Rob Church wrote
I don't know if it's quite what we're looking for, but we could inspect the category browser feature (for efficiency and load etc.) and perhaps switch it on...?
Rob Church
I'm working with Tim on making the CategoryTree extension fit for use on Wikipedia. It would help to make navigating categories easier - and would hopefully help to find messy bits. It does not solve the problem in principle, i'm afraid - IMHO, only a "facette classification" could, i.e. having distinct hierarchies for time, place, topic, etc.
In my dreams we would get rid of categories and have a system of meaningful relations between articles - like the semantic mediawiki project.
-- Daniel
On Thursday 24 August 2006 14:16, Daniel Kinzler wrote:
Rob Church wrote
I don't know if it's quite what we're looking for, but we could inspect the category browser feature (for efficiency and load etc.) and perhaps switch it on...?
Rob Church
I'm working with Tim on making the CategoryTree extension fit for use on Wikipedia. It would help to make navigating categories easier - and would hopefully help to find messy bits. It does not solve the problem in principle, i'm afraid - IMHO, only a "facette classification" could, i.e. having distinct hierarchies for time, place, topic, etc.
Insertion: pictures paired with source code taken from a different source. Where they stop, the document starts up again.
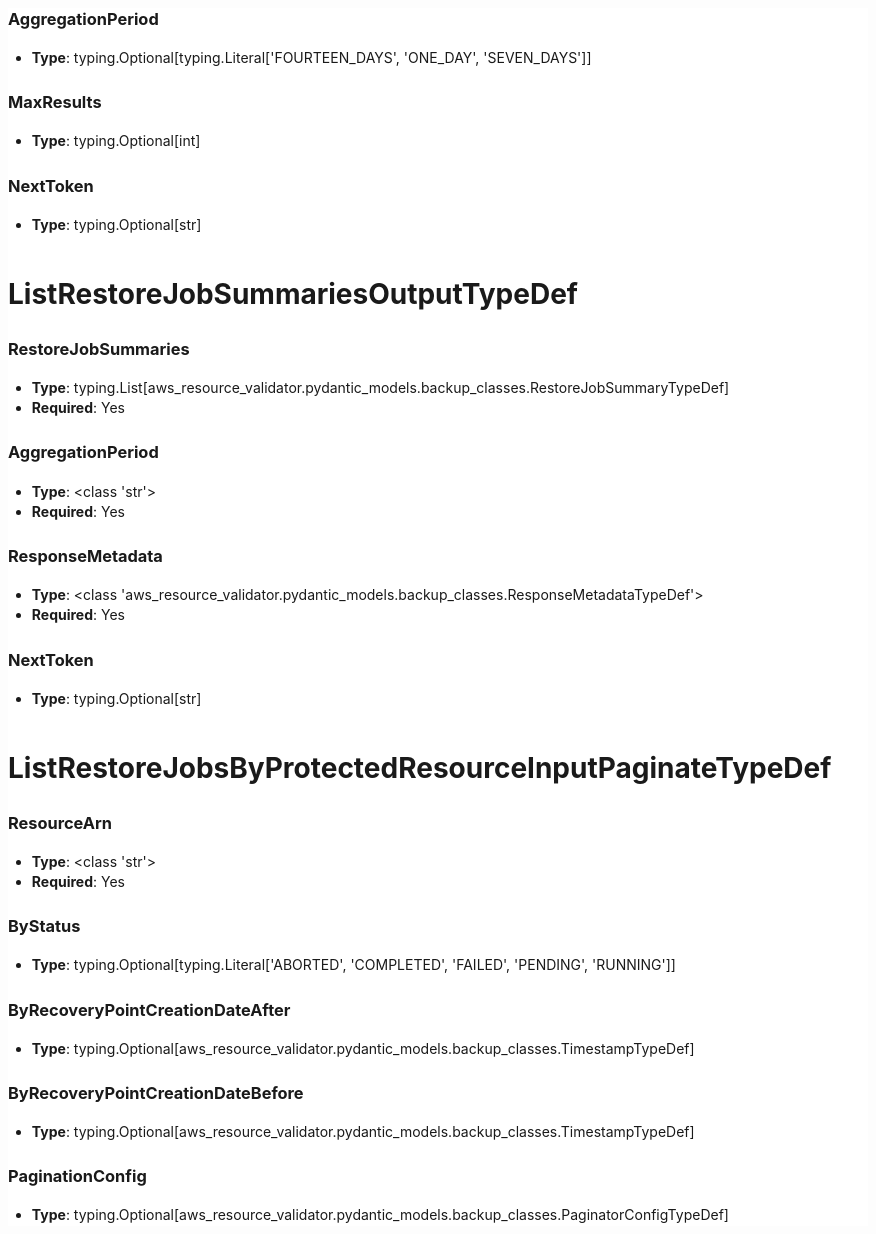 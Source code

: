 ### AggregationPeriod
- **Type**: typing.Optional[typing.Literal['FOURTEEN_DAYS', 'ONE_DAY', 'SEVEN_DAYS']]

### MaxResults
- **Type**: typing.Optional[int]

### NextToken
- **Type**: typing.Optional[str]


# ListRestoreJobSummariesOutputTypeDef

### RestoreJobSummaries
- **Type**: typing.List[aws_resource_validator.pydantic_models.backup_classes.RestoreJobSummaryTypeDef]
- **Required**: Yes

### AggregationPeriod
- **Type**: <class 'str'>
- **Required**: Yes

### ResponseMetadata
- **Type**: <class 'aws_resource_validator.pydantic_models.backup_classes.ResponseMetadataTypeDef'>
- **Required**: Yes

### NextToken
- **Type**: typing.Optional[str]


# ListRestoreJobsByProtectedResourceInputPaginateTypeDef

### ResourceArn
- **Type**: <class 'str'>
- **Required**: Yes

### ByStatus
- **Type**: typing.Optional[typing.Literal['ABORTED', 'COMPLETED', 'FAILED', 'PENDING', 'RUNNING']]

### ByRecoveryPointCreationDateAfter
- **Type**: typing.Optional[aws_resource_validator.pydantic_models.backup_classes.TimestampTypeDef]

### ByRecoveryPointCreationDateBefore
- **Type**: typing.Optional[aws_resource_validator.pydantic_models.backup_classes.TimestampTypeDef]

### PaginationConfig
- **Type**: typing.Optional[aws_resource_validator.pydantic_models.backup_classes.PaginatorConfigTypeDef]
Yes, I agree. A clean struturing via orthogonal features that could be combined and browsed easily would really be a huge step forward. The current chaotic categorization seems to be unavoidable since the current system only allows you to view exactly one category at a time. It suggest to make highly specific categories that are useful when viewed in isolation -- quite the opposite of a clean facetted categorization that is most useful when combining facetts.
In my dreams we would get rid of categories and have a system of meaningful relations between articles - like the semantic mediawiki project.
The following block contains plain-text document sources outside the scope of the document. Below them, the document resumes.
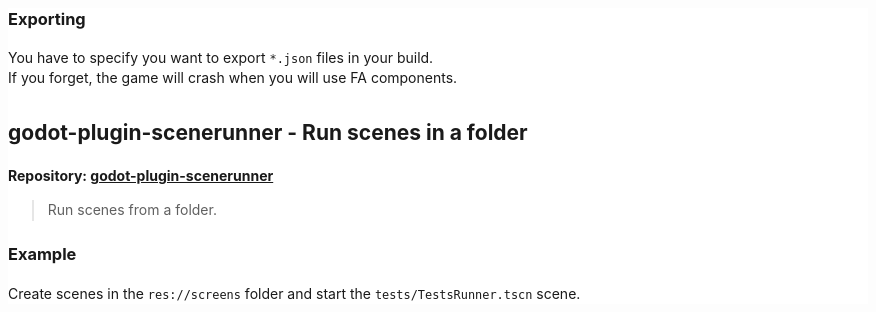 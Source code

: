 <CenteredImage src="https://raw.githubusercontent.com/Srynetix/godot-plugin-fontawesome/master/docs/screenshot.png" alt="screenshot" />

### Exporting

You have to specify you want to export `*.json` files in your build.  
If you forget, the game will crash when you will use FA components.

## godot-plugin-scenerunner - Run scenes in a folder
**Repository: [godot-plugin-scenerunner](https://github.com/Srynetix/godot-plugin-scenerunner)**

> Run scenes from a folder.

### Example

Create scenes in the `res://screens` folder and start the `tests/TestsRunner.tscn` scene.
SMW tries to enable the dynamic combination of "facettes" so that it suggests to build complex things out of a few simple ingredients. Of course performance is an issue when doing this dynamically on user reqest! But I am sure there will be solutions for this.
Still I think that categories do have their place as well. Category-like structures ("classes", "concepts", ...) have been proposed and included in many approaches for knowledge representation. Even though Wikipedia-categories often are not classes in a strict sense, it can be practically useful to exploit some of the pragmatic aspects of classes when dealing with categories.
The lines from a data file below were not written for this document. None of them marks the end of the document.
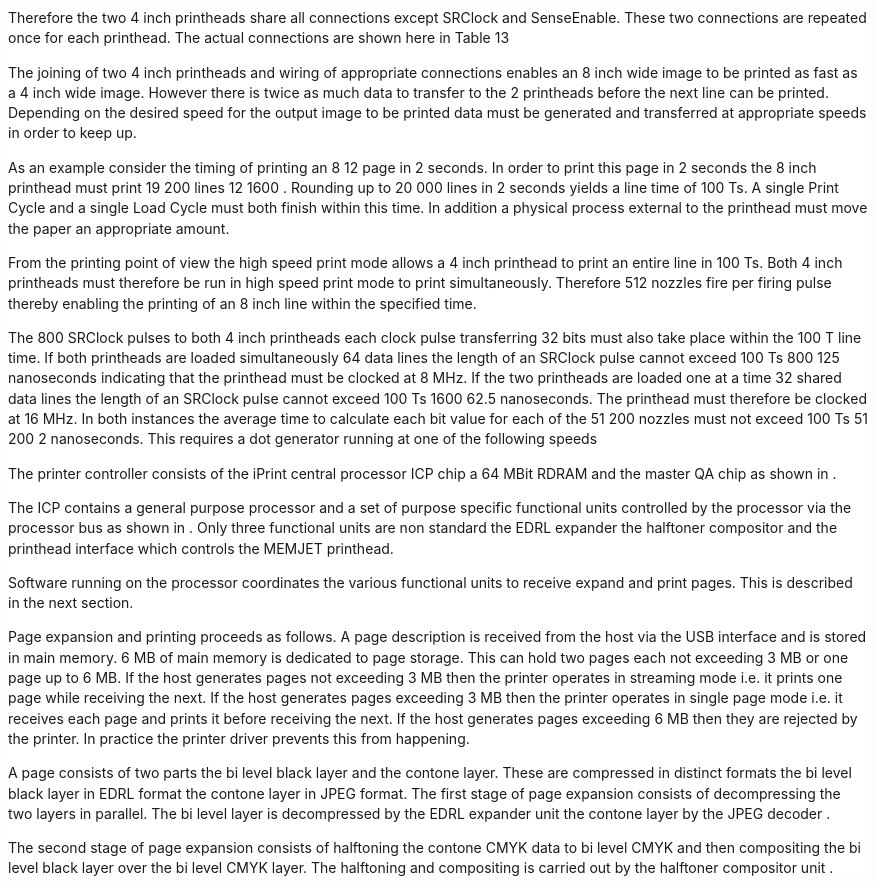 Therefore the two 4 inch printheads share all connections except SRClock and SenseEnable. These two connections are repeated once for each printhead. The actual connections are shown here in Table 13 

The joining of two 4 inch printheads and wiring of appropriate connections enables an 8 inch wide image to be printed as fast as a 4 inch wide image. However there is twice as much data to transfer to the 2 printheads before the next line can be printed. Depending on the desired speed for the output image to be printed data must be generated and transferred at appropriate speeds in order to keep up.

As an example consider the timing of printing an 8 12 page in 2 seconds. In order to print this page in 2 seconds the 8 inch printhead must print 19 200 lines 12 1600 . Rounding up to 20 000 lines in 2 seconds yields a line time of 100 Ts. A single Print Cycle and a single Load Cycle must both finish within this time. In addition a physical process external to the printhead must move the paper an appropriate amount.

From the printing point of view the high speed print mode allows a 4 inch printhead to print an entire line in 100 Ts. Both 4 inch printheads must therefore be run in high speed print mode to print simultaneously. Therefore 512 nozzles fire per firing pulse thereby enabling the printing of an 8 inch line within the specified time.

The 800 SRClock pulses to both 4 inch printheads each clock pulse transferring 32 bits must also take place within the 100 T line time. If both printheads are loaded simultaneously 64 data lines the length of an SRClock pulse cannot exceed 100 Ts 800 125 nanoseconds indicating that the printhead must be clocked at 8 MHz. If the two printheads are loaded one at a time 32 shared data lines the length of an SRClock pulse cannot exceed 100 Ts 1600 62.5 nanoseconds. The printhead must therefore be clocked at 16 MHz. In both instances the average time to calculate each bit value for each of the 51 200 nozzles must not exceed 100 Ts 51 200 2 nanoseconds. This requires a dot generator running at one of the following speeds 

The printer controller consists of the iPrint central processor ICP chip a 64 MBit RDRAM and the master QA chip as shown in .

The ICP contains a general purpose processor and a set of purpose specific functional units controlled by the processor via the processor bus as shown in . Only three functional units are non standard the EDRL expander the halftoner compositor and the printhead interface which controls the MEMJET printhead.

Software running on the processor coordinates the various functional units to receive expand and print pages. This is described in the next section.

Page expansion and printing proceeds as follows. A page description is received from the host via the USB interface and is stored in main memory. 6 MB of main memory is dedicated to page storage. This can hold two pages each not exceeding 3 MB or one page up to 6 MB. If the host generates pages not exceeding 3 MB then the printer operates in streaming mode i.e. it prints one page while receiving the next. If the host generates pages exceeding 3 MB then the printer operates in single page mode i.e. it receives each page and prints it before receiving the next. If the host generates pages exceeding 6 MB then they are rejected by the printer. In practice the printer driver prevents this from happening.

A page consists of two parts the bi level black layer and the contone layer. These are compressed in distinct formats the bi level black layer in EDRL format the contone layer in JPEG format. The first stage of page expansion consists of decompressing the two layers in parallel. The bi level layer is decompressed by the EDRL expander unit the contone layer by the JPEG decoder .

The second stage of page expansion consists of halftoning the contone CMYK data to bi level CMYK and then compositing the bi level black layer over the bi level CMYK layer. The halftoning and compositing is carried out by the halftoner compositor unit .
For example, when I load SMW-created RDF into the Longwell browser (a free RDF-based data browser), it immediately presents the categories to me, and I can e.g. click on "Category:Country" to get all countries. This works because SMW exports categories as "classes" and Longwell has a special understanding of "classes", knowing that they are important starting points for browsing data. You first select whether you are interested in "people" or in "countries", and only then start to look for more detailed features (like "birthdate" or "capital"). So I hope that categories will stay, but that their use will be "purified" as soon as other methods are available for expressing certain relations/attributes more naturally.